### What the task requires:
Which of the lines below include "подходов"? Each one should be copied out.

### Records provided:
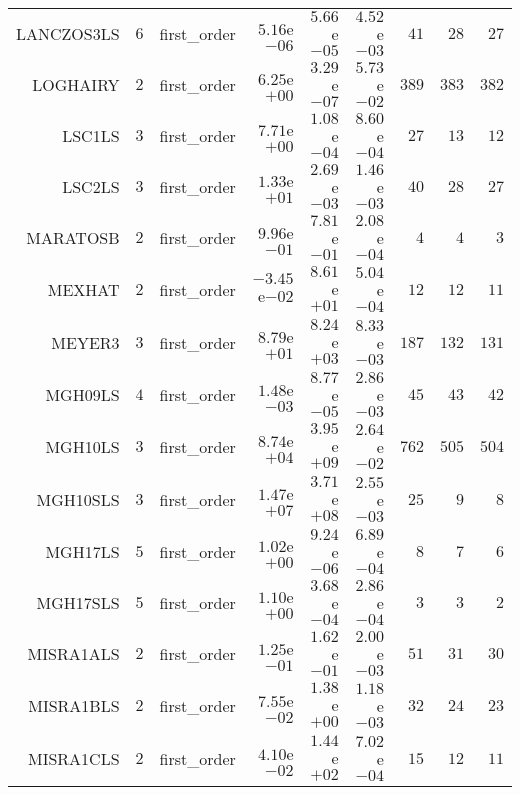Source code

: \begin{longtable}{rrrrrrrrr}
LANCZOS3LS & \(     6\) & first\_order & \( 5.16\)e\(-06\) & \( 5.66\)e\(-05\) & \( 4.52\)e\(-03\) & \(    41\) & \(    28\) & \(    27\) \\
LOGHAIRY & \(     2\) & first\_order & \( 6.25\)e\(+00\) & \( 3.29\)e\(-07\) & \( 5.73\)e\(-02\) & \(   389\) & \(   383\) & \(   382\) \\
LSC1LS & \(     3\) & first\_order & \( 7.71\)e\(+00\) & \( 1.08\)e\(-04\) & \( 8.60\)e\(-04\) & \(    27\) & \(    13\) & \(    12\) \\
LSC2LS & \(     3\) & first\_order & \( 1.33\)e\(+01\) & \( 2.69\)e\(-03\) & \( 1.46\)e\(-03\) & \(    40\) & \(    28\) & \(    27\) \\
MARATOSB & \(     2\) & first\_order & \( 9.96\)e\(-01\) & \( 7.81\)e\(-01\) & \( 2.08\)e\(-04\) & \(     4\) & \(     4\) & \(     3\) \\
MEXHAT & \(     2\) & first\_order & \(-3.45\)e\(-02\) & \( 8.61\)e\(+01\) & \( 5.04\)e\(-04\) & \(    12\) & \(    12\) & \(    11\) \\
MEYER3 & \(     3\) & first\_order & \( 8.79\)e\(+01\) & \( 8.24\)e\(+03\) & \( 8.33\)e\(-03\) & \(   187\) & \(   132\) & \(   131\) \\
MGH09LS & \(     4\) & first\_order & \( 1.48\)e\(-03\) & \( 8.77\)e\(-05\) & \( 2.86\)e\(-03\) & \(    45\) & \(    43\) & \(    42\) \\
MGH10LS & \(     3\) & first\_order & \( 8.74\)e\(+04\) & \( 3.95\)e\(+09\) & \( 2.64\)e\(-02\) & \(   762\) & \(   505\) & \(   504\) \\
MGH10SLS & \(     3\) & first\_order & \( 1.47\)e\(+07\) & \( 3.71\)e\(+08\) & \( 2.55\)e\(-03\) & \(    25\) & \(     9\) & \(     8\) \\
MGH17LS & \(     5\) & first\_order & \( 1.02\)e\(+00\) & \( 9.24\)e\(-06\) & \( 6.89\)e\(-04\) & \(     8\) & \(     7\) & \(     6\) \\
MGH17SLS & \(     5\) & first\_order & \( 1.10\)e\(+00\) & \( 3.68\)e\(-04\) & \( 2.86\)e\(-04\) & \(     3\) & \(     3\) & \(     2\) \\
MISRA1ALS & \(     2\) & first\_order & \( 1.25\)e\(-01\) & \( 1.62\)e\(-01\) & \( 2.00\)e\(-03\) & \(    51\) & \(    31\) & \(    30\) \\
MISRA1BLS & \(     2\) & first\_order & \( 7.55\)e\(-02\) & \( 1.38\)e\(+00\) & \( 1.18\)e\(-03\) & \(    32\) & \(    24\) & \(    23\) \\
MISRA1CLS & \(     2\) & first\_order & \( 4.10\)e\(-02\) & \( 1.44\)e\(+02\) & \( 7.02\)e\(-04\) & \(    15\) & \(    12\) & \(    11\) \\

\end{longtable}
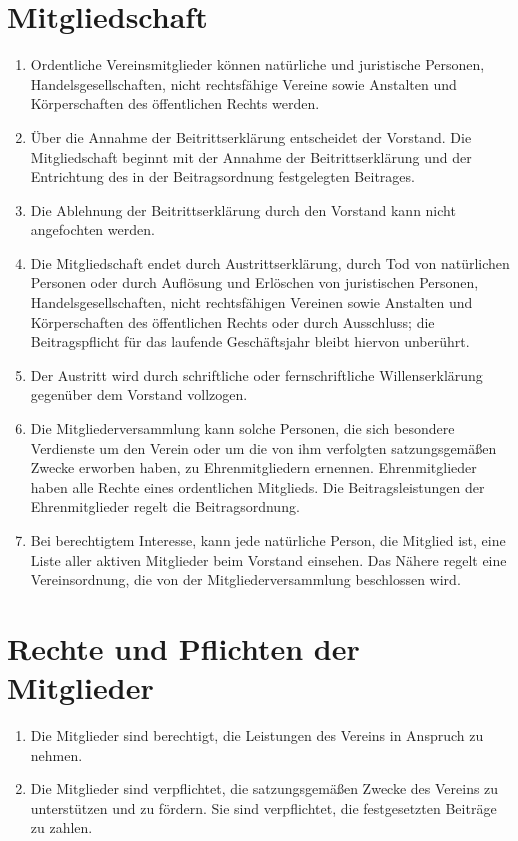 \documentclass[a4paper]{article}
\begin{document}
\section{Mitgliedschaft}
\begin{enumerate}
	\item Ordentliche Vereinsmitglieder können natürliche und juristische Personen, Handelsgesellschaften, nicht rechtsfähige Vereine sowie Anstalten und Körperschaften des öffentlichen Rechts werden.
	\item Über die Annahme der Beitrittserklärung entscheidet der Vorstand. Die Mitgliedschaft beginnt mit der Annahme der Beitrittserklärung und der Entrichtung des in der Beitragsordnung festgelegten Beitrages.
	\item Die Ablehnung der Beitrittserklärung durch den Vorstand kann nicht angefochten werden.
	\item Die Mitgliedschaft endet durch Austrittserklärung, durch Tod von natürlichen Personen oder durch Auflösung und Erlöschen von juristischen Personen, Handelsgesellschaften, nicht rechtsfähigen Vereinen sowie Anstalten und Körperschaften des öffentlichen Rechts oder durch Ausschluss; die Beitragspflicht für das laufende Geschäftsjahr bleibt hiervon unberührt.
	\item Der Austritt wird durch schriftliche oder fernschriftliche Willenserklärung gegenüber dem Vorstand vollzogen.
	\item Die Mitgliederversammlung kann solche Personen, die sich besondere Verdienste um den Verein oder um die von ihm verfolgten satzungsgemäßen Zwecke erworben haben, zu Ehrenmitgliedern ernennen. Ehrenmitglieder haben alle Rechte eines ordentlichen Mitglieds. Die Beitragsleistungen der Ehrenmitglieder regelt die Beitragsordnung.
	\item Bei berechtigtem Interesse, kann jede natürliche Person, die Mitglied ist, eine Liste aller aktiven Mitglieder beim Vorstand einsehen. Das Nähere regelt eine Vereinsordnung, die von der Mitgliederversammlung beschlossen wird.
\end{enumerate}

\section{Rechte und Pflichten der Mitglieder}
\begin{enumerate}
	\item Die Mitglieder sind berechtigt, die Leistungen des Vereins in Anspruch zu nehmen.
	\item Die Mitglieder sind verpflichtet, die satzungsgemäßen Zwecke des Vereins zu unterstützen und zu fördern. Sie sind verpflichtet, die festgesetzten Beiträge zu zahlen.
\end{enumerate}
\end{document}
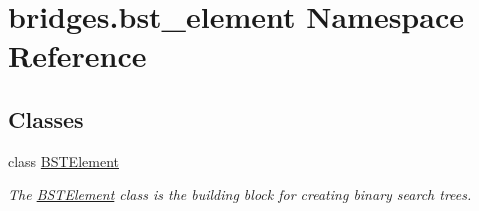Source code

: \hypertarget{namespacebridges_1_1bst__element}{}\section{bridges.\+bst\+\_\+element Namespace Reference}
\label{namespacebridges_1_1bst__element}
\subsection*{Classes}
\begin{DoxyCompactItemize}
\item 
class \hyperlink{classbridges_1_1bst__element_1_1_b_s_t_element}{B\+S\+T\+Element}
\begin{DoxyCompactList}\small\item\em The \hyperlink{classbridges_1_1bst__element_1_1_b_s_t_element}{B\+S\+T\+Element} class is the building block for creating binary search trees. \end{DoxyCompactList}\end{DoxyCompactItemize}
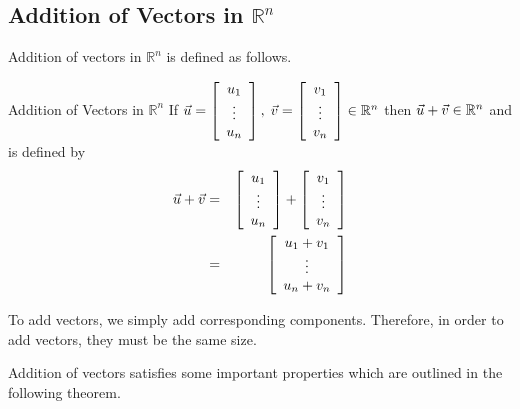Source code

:\subsection{Addition of Vectors in \texorpdfstring{$\mathbb{R}^n$}{Rn}}

Addition of vectors in $\mathbb{R}^n$ is defined as follows.  

\begin{definition}{Addition of Vectors in $\mathbb{R}^n$}\label{def:vectoraddition}
If $\vect{u}=\leftB \begin{array}{c}
u_{1} \\
\vdots \\
u_{n}
\end{array}
\rightB,\; \vect{v}= \leftB \begin{array}{c}
v_{1} \\
\vdots \\
v_{n}
\end{array}
\rightB \in \mathbb{R}^{n}$
then $\vect{u}+\vect{v}\in \mathbb{R}^{n}$ and is defined by
\begin{eqnarray*}
\vect{u}+\vect{v} &=& \leftB \begin{array}{c}
u_{1} \\
\vdots \\
u_{n}
\end{array}
\rightB +  \leftB \begin{array}{c}
v_{1} \\
\vdots \\
v_{n}
\end{array} \rightB\\
& =& \leftB \begin{array}{c}
u_{1}+v_{1} \\
\vdots \\
u_{n}+v_{n}
\end{array}
\rightB
\end{eqnarray*}
\end{definition}

To add vectors, we simply add corresponding components. Therefore, in order to add vectors, they must
be the same size.

Addition of vectors satisfies some important properties which are outlined in the following theorem.  

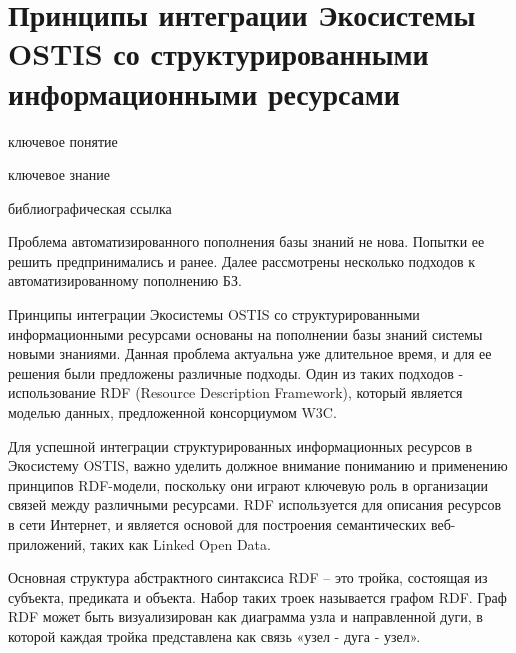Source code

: \section{Принципы интеграции Экосистемы OSTIS со структурированными информационными ресурсами}
{\label{sec_integration_resources}} 

\begin{SCn}

    \bigskip
    
    \begin{scnrelfromlist}{ключевое понятие}
    \end{scnrelfromlist}
    
    \bigskip
    
    \begin{scnrelfromlist}{ключевое знание}
    \end{scnrelfromlist}
    
    \bigskip
    
    \begin{scnrelfromlist}{библиографическая ссылка}
    \end{scnrelfromlist}
    
    \end{SCn}

Проблема автоматизированного пополнения базы знаний не нова. Попытки ее решить предпринимались и ранее. Далее рассмотрены несколько подходов к автоматизированному пополнению БЗ.

Принципы интеграции Экосистемы OSTIS со структурированными информационными ресурсами основаны на пополнении базы знаний системы новыми знаниями. Данная проблема актуальна уже длительное время, и для ее решения были предложены различные подходы. Один из таких подходов - использование RDF (Resource Description Framework), который является моделью данных, предложенной консорциумом W3C.

Для успешной интеграции структурированных информационных ресурсов в Экосистему OSTIS, важно уделить должное внимание пониманию и применению принципов RDF-модели, поскольку они играют ключевую роль в организации связей между различными ресурсами. RDF используется для описания ресурсов в сети Интернет, и является основой для построения семантических веб-приложений, таких как Linked Open Data.

Основная структура абстрактного синтаксиса RDF – это тройка, состоящая из субъекта, предиката и объекта. Набор таких троек называется графом RDF. Граф RDF может быть визуализирован как диаграмма узла и направленной дуги, в которой каждая тройка представлена как связь «узел - дуга - узел».

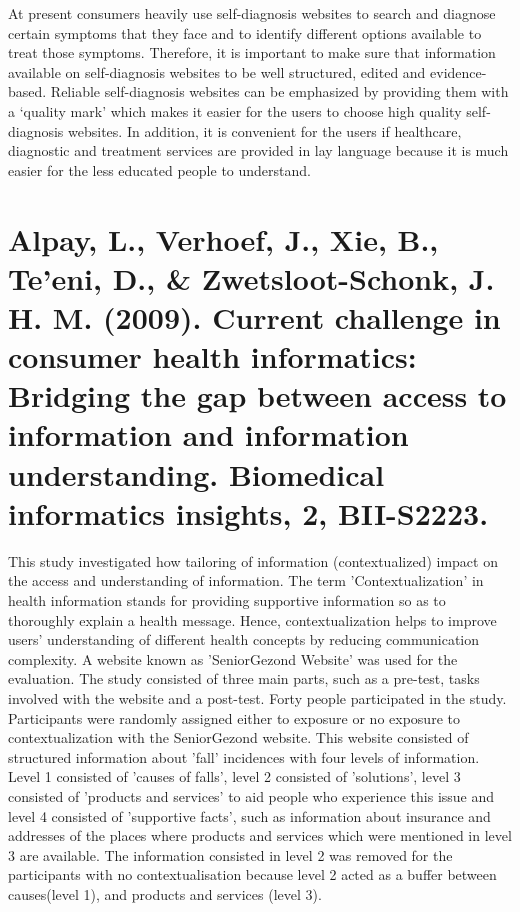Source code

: \documentclass[]{article}
\begin{document}
At present consumers heavily use self-diagnosis websites to search and diagnose certain symptoms that they face and to identify different options available to treat those symptoms. Therefore, it is important to make sure that information available on self-diagnosis websites to be well structured, edited and evidence-based. Reliable self-diagnosis websites can be emphasized by providing them with a ‘quality mark’ which makes it easier for the users to choose high quality self-diagnosis websites. In addition, it is convenient for the users if healthcare, diagnostic and treatment services are provided in lay language because it is much easier for the less educated people to understand.       

\section{Alpay, L., Verhoef, J., Xie, B., Te'eni, D., \& Zwetsloot-Schonk, J. H. M. (2009). Current challenge in consumer health informatics: Bridging the gap between access to information and information understanding. Biomedical informatics insights, 2, BII-S2223.}

This study investigated how tailoring of information (contextualized) impact on the access and understanding of information. The term 'Contextualization' in health information stands for providing supportive information so as to thoroughly explain a health message. Hence, contextualization helps to improve users' understanding of different health concepts by reducing communication complexity. A website known as 'SeniorGezond Website' was used for the evaluation. The study consisted of three main parts, such as a pre-test, tasks involved with the website and a post-test. Forty people participated in the study. Participants were randomly assigned either to exposure or no exposure to contextualization with the SeniorGezond website. This website consisted of structured information about 'fall' incidences with four levels of information. Level 1 consisted of 'causes of falls', level 2 consisted of 'solutions', level 3 consisted of 'products and services' to aid people who experience this issue and level 4 consisted of 'supportive facts', such as information about insurance and addresses of the places where products and services which were mentioned in level 3 are available. The information consisted in level 2 was removed for the participants with no contextualisation because level 2 acted as a buffer between causes(level 1), and products and services (level 3).
\end{document}
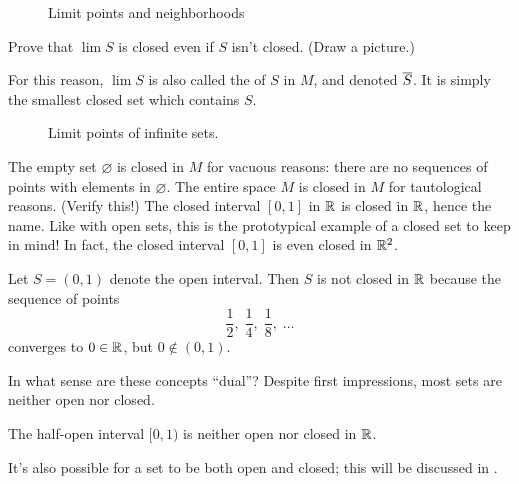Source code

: \begin{figure}[ht]
	\centering
	\caption{Limit points and neighborhoods}
\end{figure}

\begin{exercise}
	Prove that $\lim S$ is closed even if $S$ isn't closed. (Draw a picture.)
\end{exercise}
For this reason, $\lim S$ is also called the  of $S$ in $M$,
and denoted $\overline S$.  It is simply the smallest closed set which contains $S$.

\begin{figure}[ht]
	\centering
	\caption{Limit points of infinite sets.}
\end{figure}

\begin{example}
	\listhack
	\begin{enumerate}[(a)]
		\ii The empty set $\varnothing$ is closed in $M$ for vacuous reasons:
		there are no sequences of points with elements in $\varnothing$.
		\ii The entire space $M$ is closed in $M$ for tautological reasons.
		(Verify this!)
		\ii The closed interval $[0,1]$ in $\mathbb R$ is closed in $\mathbb R$, hence the name.  Like with open sets, this is the prototypical example of a closed set to keep in mind!
		\ii In fact, the closed interval $[0,1]$ is even closed in $\mathbb R^2$.
	\end{enumerate}
\end{example}
\begin{example}
	Let $S=(0,1)$ denote the open interval.
	Then $S$ is not closed in $\mathbb R$
	because the sequence of points
	\[
		\frac12, \;
		\frac14, \;
		\frac18, \;
		\dots
	\]
	converges to $0 \in \mathbb R$, but $0 \notin (0,1)$.
\end{example}

In what sense are these concepts ``dual''?
Despite first impressions, most sets are neither open nor closed.
\begin{example}
	The half-open interval $[0,1)$ is neither open nor closed in $\mathbb R$.
\end{example}
\begin{remark}
	It's also possible for a set to be both open and closed;
	this will be discussed in .
\end{remark}


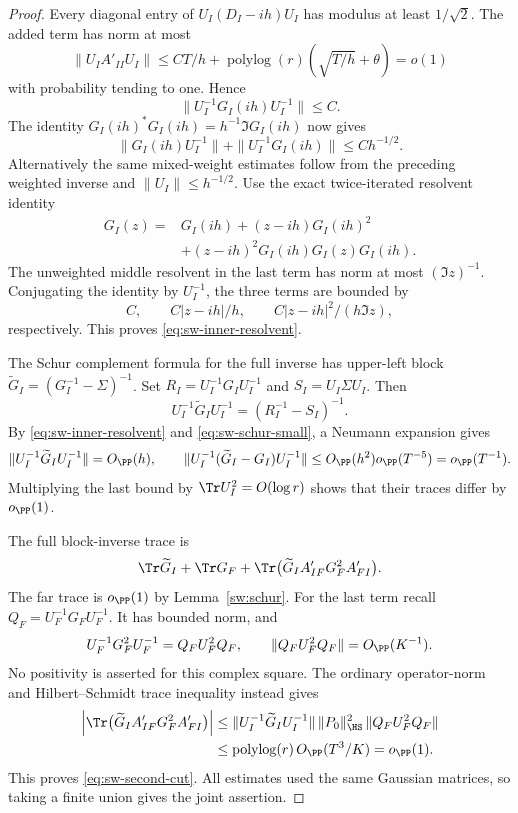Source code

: \begin{proof}
Every diagonal entry of \(U_I(D_I-ih)U_I\) has modulus at least
\(1/\sqrt2\). The added term has norm at most
\[
 \|U_IA'_{II}U_I\|
 \le C T/h+\operatorname{polylog}(r)
       \left(\sqrt{T/h}+\theta\right)=o(1)
\]
with probability tending to one. Hence
\[
 \|U_I^{-1}G_I(ih)U_I^{-1}\|\le C.
\]
The identity \(G_I(ih)^*G_I(ih)=h^{-1}\Im G_I(ih)\) now gives
\[
 \|G_I(ih)U_I^{-1}\|+\|U_I^{-1}G_I(ih)\|
 \le C h^{-1/2}.
\]
Alternatively the same mixed-weight estimates follow from the preceding
weighted inverse and \(\|U_I\|\le h^{-1/2}\).
Use the exact twice-iterated resolvent identity
\begin{align*}
 G_I(z)
 ={}&G_I(ih)+(z-ih)G_I(ih)^2\\
 &+(z-ih)^2G_I(ih)G_I(z)G_I(ih).
\end{align*}
The unweighted middle resolvent in the last term has norm at most
\((\Im z)^{-1}\). Conjugating the identity by \(U_I^{-1}\), the three
terms are bounded by
\[
 C,\qquad C|z-ih|/h,\qquad
 C|z-ih|^2/(h\Im z),
\]
respectively. This proves \eqref{eq:sw-inner-resolvent}.

The Schur complement formula for the full inverse has upper-left block
\(\widetilde G_I=(G_I^{-1}-\Sigma)^{-1}\).
Set \(R_I=U_I^{-1}G_IU_I^{-1}\) and \(S_I=U_I\Sigma U_I\).
Then
\[
 U_I^{-1}\widetilde G_IU_I^{-1}
 =(R_I^{-1}-S_I)^{-1}.
\]
By \eqref{eq:sw-inner-resolvent} and
\eqref{eq:sw-schur-small}, a Neumann expansion gives
\[
 \|U_I^{-1}\widetilde G_IU_I^{-1}\|=O_{\PP}(h),\qquad
 \|U_I^{-1}(\widetilde G_I-G_I)U_I^{-1}\|
 \le O_{\PP}(h^2)o_{\PP}(T^{-5})=o_{\PP}(T^{-1}).
\]
Multiplying the last bound by \(\Tr U_I^2=O(\log r)\) shows that their
traces differ by \(o_{\PP}(1)\).

The full block-inverse trace is
\[
 \Tr\widetilde G_I+\Tr G_F+
 \Tr\bigl(\widetilde G_IA'_{IF}G_F^2A'_{FI}\bigr).
\]
The far trace is \(o_{\PP}(1)\) by Lemma~\ref{sw:schur}.
For the last term recall \(Q_F=U_F^{-1}G_FU_F^{-1}\).
It has bounded norm, and
\[
 U_F^{-1}G_F^2U_F^{-1}=Q_FU_F^2Q_F,\qquad
 \|Q_FU_F^2Q_F\|=O_{\PP}(K^{-1}).
\]
No positivity is asserted for this complex square. The ordinary
operator-norm and Hilbert--Schmidt trace inequality instead gives
\begin{align*}
 \left|\Tr\bigl(\widetilde G_IA'_{IF}G_F^2A'_{FI}\bigr)\right|
 &\le
 \|U_I^{-1}\widetilde G_IU_I^{-1}\|\,
 \|P_0\|_{\HS}^2\,
 \|Q_FU_F^2Q_F\|\\
 &\le \operatorname{polylog}(r)\,O_{\PP}(T^3/K)=o_{\PP}(1).
\end{align*}
This proves \eqref{eq:sw-second-cut}. All estimates used the same Gaussian
matrices, so taking a finite union gives the joint assertion.
\end{proof}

### Answer space:
Проблема автоматизированного пополнения базы знаний не нова. Попытки ее решить предпринимались и ранее. Далее рассмотрены несколько подходов к автоматизированному пополнению БЗ.
Принципы интеграции Экосистемы OSTIS со структурированными информационными ресурсами основаны на пополнении базы знаний системы новыми знаниями. Данная проблема актуальна уже длительное время, и для ее решения были предложены различные подходы. Один из таких подходов - использование RDF (Resource Description Framework), который является моделью данных, предложенной консорциумом W3C.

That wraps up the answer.